Onnipresenza della pubblicità

In sintesi, dunque, potremo dire che il dominio della rappresentazione costituisca l’effetto distorto del processo di liberazione di tempo, quale è andato di pari passo con lo sviluppo produttivo[13]. Oggi infatti la rappresentazione ha un potere nella nostra società su tutti i livelli. Pensiamo all’investimento del denaro del capitale: il sistema capitalistico odierno spende metà dei propri soldi per rappresentarsi in pubblicità e conquistare nuovi spazi di mercato, costruendo, in questo modo, veri e propri modelli di tipi umani. L’irrazionalità dell’odierno capitalismo potrebbe essere sintetizzata tutta nella seguente annotazione. Se si spende oggi una ricchezza quantificabile in x per la produzione di merci necessarie ai bisogni materiali, se ne spende, invece, un’altra, y, senz’altro maggiore per costruire, influenzare, e diffondere altri bisogni che sono assolutamente non necessari e che servono unicamente alla riproduzione del capitale e del suo profitto. La pubblicità, dunque, vero e proprio emblema della società della seconda metà del secolo XX, è l’elemento in cui è possibile riconoscere tutta la contraddittorietà del modello capitalistico odierno. Il sistema attuale ha un carattere antisociale, così come antisociale è la pubblicità che esso diffonde. La pubblicità è dunque il frutto di un lavoro che non ha più alcuna ricaduta positiva sull’uomo, il suo senso è solo quello di tenere insieme un sistema complesso, pervasivo e dunque anche fragile, che ha bisogno di una continua alimentazione, e che persegue l’obiettivo della sua sussistenza sulla testa delle vite della maggioranza degli individui.
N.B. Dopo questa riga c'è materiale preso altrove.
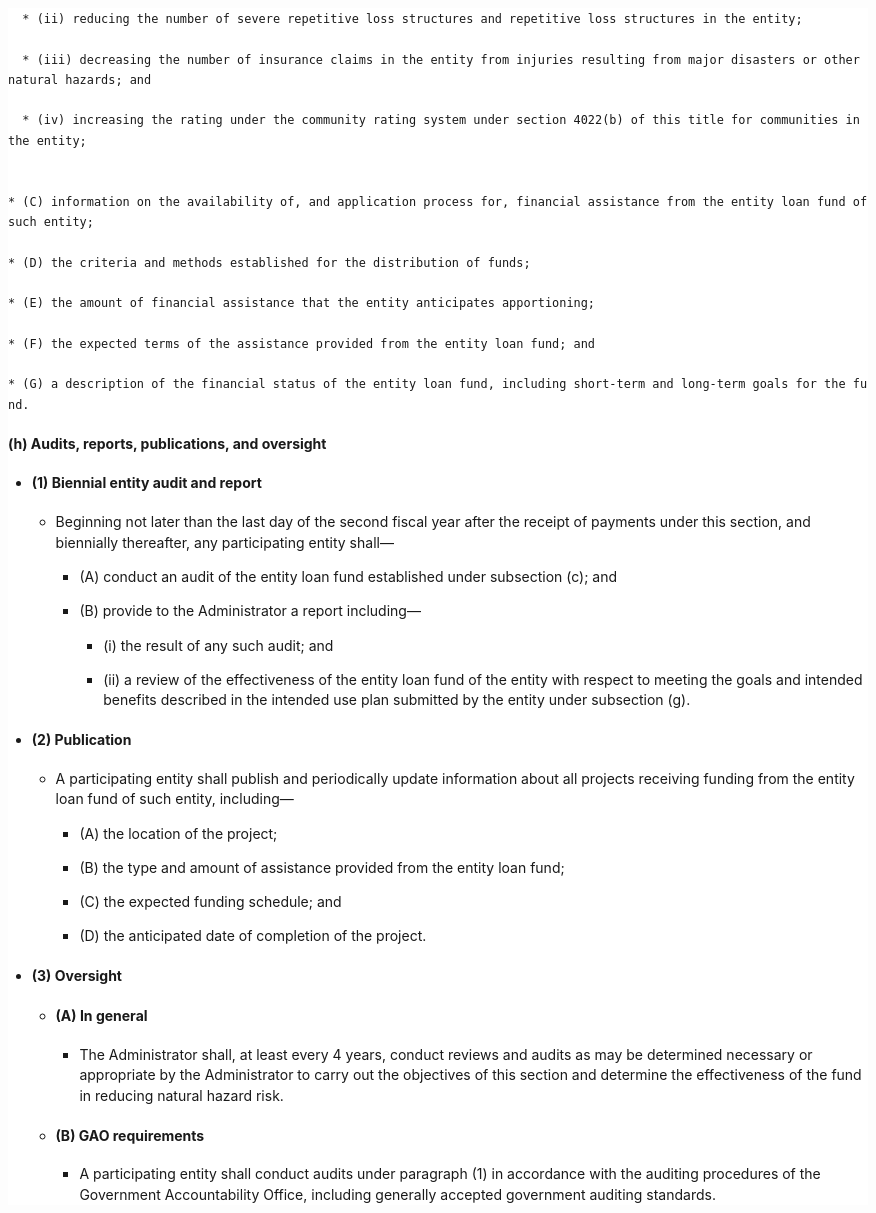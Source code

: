       * (ii) reducing the number of severe repetitive loss structures and repetitive loss structures in the entity;

      * (iii) decreasing the number of insurance claims in the entity from injuries resulting from major disasters or other natural hazards; and

      * (iv) increasing the rating under the community rating system under section 4022(b) of this title for communities in the entity;


    * (C) information on the availability of, and application process for, financial assistance from the entity loan fund of such entity;

    * (D) the criteria and methods established for the distribution of funds;

    * (E) the amount of financial assistance that the entity anticipates apportioning;

    * (F) the expected terms of the assistance provided from the entity loan fund; and

    * (G) a description of the financial status of the entity loan fund, including short-term and long-term goals for the fund.

#### (h) Audits, reports, publications, and oversight
* #### (1) Biennial entity audit and report
  * Beginning not later than the last day of the second fiscal year after the receipt of payments under this section, and biennially thereafter, any participating entity shall—

    * (A) conduct an audit of the entity loan fund established under subsection (c); and

    * (B) provide to the Administrator a report including—

      * (i) the result of any such audit; and

      * (ii) a review of the effectiveness of the entity loan fund of the entity with respect to meeting the goals and intended benefits described in the intended use plan submitted by the entity under subsection (g).

* #### (2) Publication
  * A participating entity shall publish and periodically update information about all projects receiving funding from the entity loan fund of such entity, including—

    * (A) the location of the project;

    * (B) the type and amount of assistance provided from the entity loan fund;

    * (C) the expected funding schedule; and

    * (D) the anticipated date of completion of the project.

* #### (3) Oversight
  * #### (A) In general
    * The Administrator shall, at least every 4 years, conduct reviews and audits as may be determined necessary or appropriate by the Administrator to carry out the objectives of this section and determine the effectiveness of the fund in reducing natural hazard risk.

  * #### (B) GAO requirements
    * A participating entity shall conduct audits under paragraph (1) in accordance with the auditing procedures of the Government Accountability Office, including generally accepted government auditing standards.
I nostri bisogni, dunque, non possono essere interpretati come quelli propagandati dalla pubblicità la quale, infatti, ha l’unico scopo di determinare una certa tendenza di consumi (il più delle volte riuscendoci[14]). I bisogni che riguardano l’uomo sono, piuttosto, quelli di utilizzare degli oggetti per soddisfare e per prendersi cura della propria animalità e, quindi, della propria spiritualità. La pubblicità ha il proprio senso, dunque, soltanto dal punto di vista dello sviluppo capitalistico. Non riguarda affatto i bisogni degli individui. Non ha senso dal punto di vista di un bisogno reale, umano.

In questo quadro, dunque, possiamo arguire come il capitale, concentrato come è oggi in pochissime mani, sia in grado con qualche semplice mossa di determinare e trasformare il destino di interi popoli e nazioni. Dall’altra parte, invece, gli individui che, lavorando e consumando, sono la base reale del processo di accumulazione avvertono dalla loro una grande impotenza rispetto al loro agire nel mondo. Non si rendono conto di come sia possibile cambiare questa macchina così complessa che li sovrasta, che ne determina i movimenti e li obbliga a rinunciare ai loro desideri; la loro stessa vita è divenuta loro troppo complessa, perché completamente soggiogata a rapporti esteriori.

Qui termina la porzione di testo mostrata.